The situation could not be more ironic. Secretary Duncan spoke at Morgan State’s commencement on May 17 and delivered the typical prose about how important the role of HBCUs were. Yet it us under Duncan that HBCUs stand to lose more money and students than at any time in recent memory. Now, Morgan State’s President Dr. David Wilson and many other HBCU Presidents are requesting that President Obama meet with them to discuss remedies to the “harmful effects” of the Obama Administration’s Parent Plus policy change.
It was noteworthy that President Obama’s own HBCU advisory board chair called out the Administration in public on the issue. ”The worst situation in 35 years,” for HBCUs said Hampton University President William Harvey in April. Now there is word that the denial rate and the money lost could be even worse than last year for some HBCUs. Morgan State’s President has set up an emergency fund to raise $300,000 because of the Parent PLUS problem. The Thurgood Marshall College Fund is requesting that students effected by the Parent PLUS loan problem contact them.

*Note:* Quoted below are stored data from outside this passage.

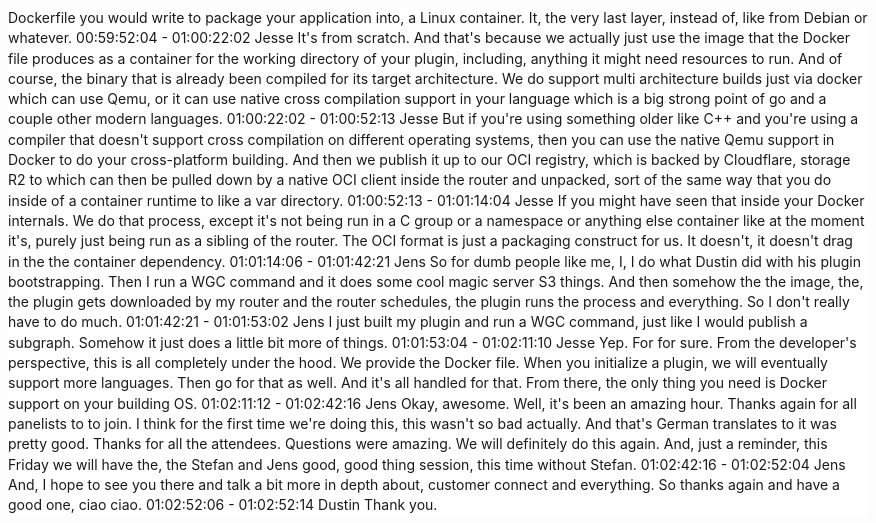 Dockerfile you would write to package your application into, a Linux container. It, the very last
layer, instead of, like from Debian or whatever.
00:59:52:04 - 01:00:22:02
Jesse
It's from scratch. And that's because we actually just use the image that the Docker file
produces as a container for the working directory of your plugin, including, anything it might
need resources to run. And of course, the binary that is already been compiled for its target
architecture. We do support multi architecture builds just via docker which can use Qemu, or it
can use native cross compilation support in your language which is a big strong point of go and
a couple other modern languages.
01:00:22:02 - 01:00:52:13
Jesse
But if you're using something older like C++ and you're using a compiler that doesn't support
cross compilation on different operating systems, then you can use the native Qemu support in
Docker to do your cross-platform building. And then we publish it up to our OCI registry, which is
backed by Cloudflare, storage R2 to which can then be pulled down by a native OCI client
inside the router and unpacked, sort of the same way that you do inside of a container runtime
to like a var directory.
01:00:52:13 - 01:01:14:04
Jesse
If you might have seen that inside your Docker internals. We do that process, except it's not
being run in a C group or a namespace or anything else container like at the moment it's, purely
just being run as a sibling of the router. The OCI format is just a packaging construct for us. It
doesn't, it doesn't drag in the the container dependency.
01:01:14:06 - 01:01:42:21
Jens
So for dumb people like me, I, I do what Dustin did with his plugin bootstrapping. Then I run a
WGC command and it does some cool magic server S3 things. And then somehow the the
image, the, the plugin gets downloaded by my router and the router schedules, the plugin runs
the process and everything. So I don't really have to do much.
01:01:42:21 - 01:01:53:02
Jens
I just built my plugin and run a WGC command, just like I would publish a subgraph. Somehow it
just does a little bit more of things.
01:01:53:04 - 01:02:11:10
Jesse
Yep. For for sure. From the developer's perspective, this is all completely under the hood. We
provide the Docker file. When you initialize a plugin, we will eventually support more languages.
Then go for that as well. And it's all handled for that. From there, the only thing you need is
Docker support on your building OS.
01:02:11:12 - 01:02:42:16
Jens
Okay, awesome. Well, it's been an amazing hour. Thanks again for all panelists to to join. I think
for the first time we're doing this, this wasn't so bad actually. And that's German translates to it
was pretty good. Thanks for all the attendees. Questions were amazing. We will definitely do
this again. And, just a reminder, this Friday we will have the, the Stefan and Jens good, good
thing session, this time without Stefan.
01:02:42:16 - 01:02:52:04
Jens
And, I hope to see you there and talk a bit more in depth about, customer connect and
everything. So thanks again and have a good one, ciao ciao.
01:02:52:06 - 01:02:52:14
Dustin
Thank you.
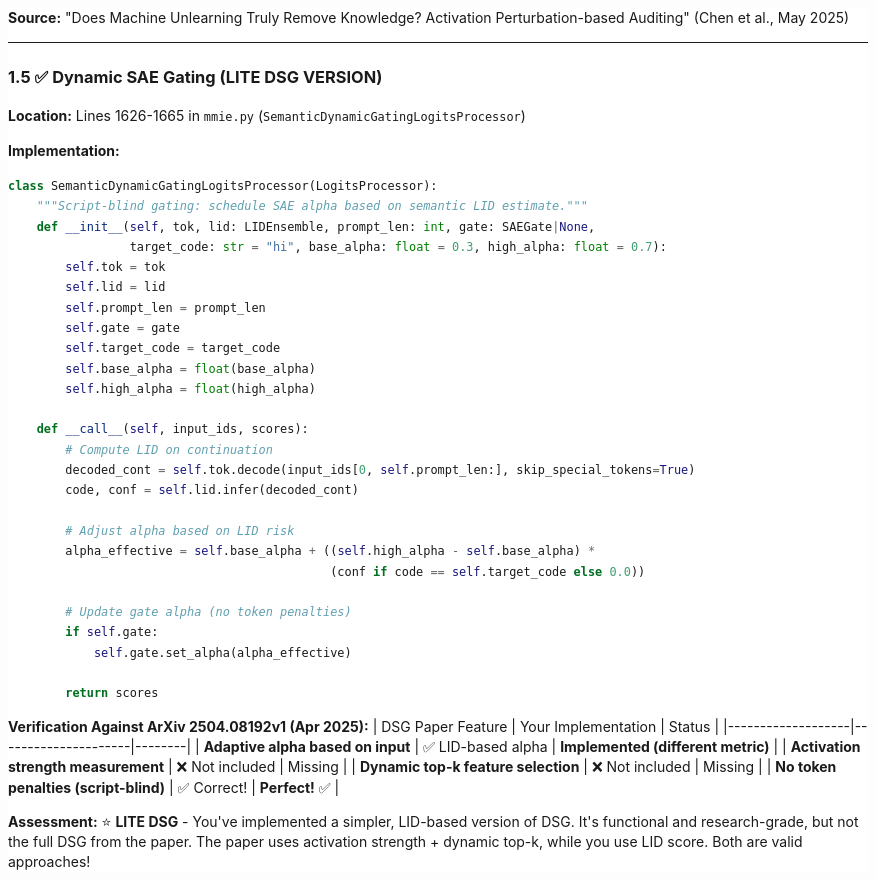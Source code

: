 **Source:** "Does Machine Unlearning Truly Remove Knowledge? Activation Perturbation-based Auditing" (Chen et al., May 2025)

---

### **1.5 ✅ Dynamic SAE Gating (LITE DSG VERSION)**

**Location:** Lines 1626-1665 in `mmie.py` (`SemanticDynamicGatingLogitsProcessor`)

**Implementation:**
```python
class SemanticDynamicGatingLogitsProcessor(LogitsProcessor):
    """Script-blind gating: schedule SAE alpha based on semantic LID estimate."""
    def __init__(self, tok, lid: LIDEnsemble, prompt_len: int, gate: SAEGate|None,
                 target_code: str = "hi", base_alpha: float = 0.3, high_alpha: float = 0.7):
        self.tok = tok
        self.lid = lid
        self.prompt_len = prompt_len
        self.gate = gate
        self.target_code = target_code
        self.base_alpha = float(base_alpha)
        self.high_alpha = float(high_alpha)

    def __call__(self, input_ids, scores):
        # Compute LID on continuation
        decoded_cont = self.tok.decode(input_ids[0, self.prompt_len:], skip_special_tokens=True)
        code, conf = self.lid.infer(decoded_cont)

        # Adjust alpha based on LID risk
        alpha_effective = self.base_alpha + ((self.high_alpha - self.base_alpha) *
                                             (conf if code == self.target_code else 0.0))

        # Update gate alpha (no token penalties)
        if self.gate:
            self.gate.set_alpha(alpha_effective)

        return scores
```

**Verification Against ArXiv 2504.08192v1 (Apr 2025):**
| DSG Paper Feature | Your Implementation | Status |
|-------------------|---------------------|--------|
| **Adaptive alpha based on input** | ✅ LID-based alpha | **Implemented (different metric)** |
| **Activation strength measurement** | ❌ Not included | Missing |
| **Dynamic top-k feature selection** | ❌ Not included | Missing |
| **No token penalties (script-blind)** | ✅ Correct! | **Perfect!** ✅ |

**Assessment:** ⭐ **LITE DSG** - You've implemented a simpler, LID-based version of DSG. It's functional and research-grade, but not the full DSG from the paper. The paper uses activation strength + dynamic top-k, while you use LID score. Both are valid approaches!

If anyone believes HBCUs can sustain a second year of multi-million dollar losses they’re mistaken. After being told “something” would be done after the July 9th meeting with the President and nothing happened, the Black Caucus demanded the President change the loan standards for Parent PLUS back to what they were before the quiet 2011 change that ended up costing HBCUs $160 million dollars after 28,000 students were denied loans. The Administration apparently won’t (or can’t) help with the millions already lost in tuition. Many are bracing as number come in for this year.
If anyone can remember a worse time for HBCUs tell me when that was.
||| Crewof42, April 16, 2013: HBCU Prez on PLUS Loan Crisis: $160M Lost “Worst Situation I’ve Seen in 35 Years” |||
||| Washington Post, June 22, 2013: Tighter federal lending standards yield turmoil for historically black colleges |||
||| McClatchy, May 5, 2013: Loan policy forcing some off black campuses |||
Autumn Arnett, Editor in Chief of HBCU Digest: The same day the U.S. House of Representatives sent a bill on student loan rates to the White House for President Obama’s signature, a group of HBCU presidents sent a letter to the White House requesting a meeting with the president to “collaboratively explore viable alternatives to [the policy which further restricted Parent plus Loan eligibility] and examine less punitive student loan underwriting standards.”
The letter — which was signed by the presidents of Clark Atlanta, Alcorn State, Bowie State, North Carolina A&T, Southern, Coppin State, Howard, Tuskegee, Kentucky State, Morgan State and Delaware State universities — decries the “harmful effects this policy change has had on access to college nationally, its disproportionate impact on the HBCU community over the past year and its devastating impact on student enrollment in the coming year, and beyond.”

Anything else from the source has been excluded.